Omni-Scale 1D-CNN

PAPER: Omni-Scale CNNs: a simple and effective kernel size configuration for time series classification

Motivations

  The Receptive Field size has been one of the most important factors for feature extraction in most tasks. In addition to the multi-scale feature extractors using the pyramid structure, recent work has begun to focus on adaptive or omni-scale receptive field.
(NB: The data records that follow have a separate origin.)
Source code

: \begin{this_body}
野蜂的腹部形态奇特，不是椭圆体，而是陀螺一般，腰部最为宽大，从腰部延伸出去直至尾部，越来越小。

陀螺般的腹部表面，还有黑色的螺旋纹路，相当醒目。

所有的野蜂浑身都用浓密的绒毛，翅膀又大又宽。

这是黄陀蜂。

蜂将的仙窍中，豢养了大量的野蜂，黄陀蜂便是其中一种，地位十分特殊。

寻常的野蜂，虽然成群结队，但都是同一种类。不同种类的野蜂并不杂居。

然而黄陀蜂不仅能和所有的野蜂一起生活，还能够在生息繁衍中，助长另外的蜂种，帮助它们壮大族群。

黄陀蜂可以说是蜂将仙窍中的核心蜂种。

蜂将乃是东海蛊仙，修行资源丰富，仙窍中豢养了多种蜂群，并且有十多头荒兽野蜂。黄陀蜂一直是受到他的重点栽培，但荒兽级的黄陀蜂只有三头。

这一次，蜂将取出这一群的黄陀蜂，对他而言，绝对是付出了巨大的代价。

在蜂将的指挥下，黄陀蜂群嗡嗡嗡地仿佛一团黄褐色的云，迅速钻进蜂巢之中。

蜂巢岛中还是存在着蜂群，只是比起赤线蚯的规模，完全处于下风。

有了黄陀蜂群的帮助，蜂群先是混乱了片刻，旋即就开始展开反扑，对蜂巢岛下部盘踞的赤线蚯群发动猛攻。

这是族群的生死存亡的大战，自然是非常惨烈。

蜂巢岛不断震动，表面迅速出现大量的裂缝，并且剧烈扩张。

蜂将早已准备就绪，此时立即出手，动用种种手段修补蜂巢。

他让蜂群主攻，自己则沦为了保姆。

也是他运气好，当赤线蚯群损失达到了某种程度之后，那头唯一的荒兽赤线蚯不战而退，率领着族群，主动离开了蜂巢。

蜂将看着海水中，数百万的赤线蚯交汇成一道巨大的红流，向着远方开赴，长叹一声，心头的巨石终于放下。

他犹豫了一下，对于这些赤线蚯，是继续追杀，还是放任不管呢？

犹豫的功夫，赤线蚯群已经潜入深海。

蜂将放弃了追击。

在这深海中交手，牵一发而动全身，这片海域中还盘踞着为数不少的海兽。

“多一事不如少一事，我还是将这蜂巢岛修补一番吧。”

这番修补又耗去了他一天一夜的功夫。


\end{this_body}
  In time series, we often use 1D-CNN or Transformer with sparse attention as feature extractor, where the receptive field is called time scales, warping size or window length. Although these researchers have searched for the best receptive field or just adopted pyramid feature extraction scheme, there are still two questions remained:

  • What size of the receptive field is the best?
  • How many different receptive fields should be used?

Omni_1.png

  Experiments on UCR dataset show the effect of receptive field size on model’s performance. Moreover, no receptive field size can consistently perform the best over different datasets.

Omni_2.png

  Experiments on Google Speechcommands dataset demonstrate that model’s performance is positive correlation with the receptive field size. The performance of 1D-CNNs (combination or multi-kernel) is mainly determined by the best receptive field size it has. That is, if the model can cover all receptive field sizes, its performance will be similar to a model with the best receptive field size.

Omni-scale 1D-CNN

  According to Goldbach’s conjecture, any positive even number can be written as the sum of two prime numbers. OS-block uses a set of prime numbers as the kernel sizes except for the last layer whose kernel sizes are $1$ and $2$ (stride size is $1$).

Omni_3.png

  For most tasks which have to adopt multi-scale scheme, we can directly add OS-block into the feature extractor, or modify the architecture using similar strategy. Some results are shown below.

Omni_4.png

Omni_5.png

 It should be notice that, there might be many options to cover all receptive field sizes. Is there a more efficient design? We should consider it and try to apply omni-scale receptive field to other models like sparse attention in Transformer.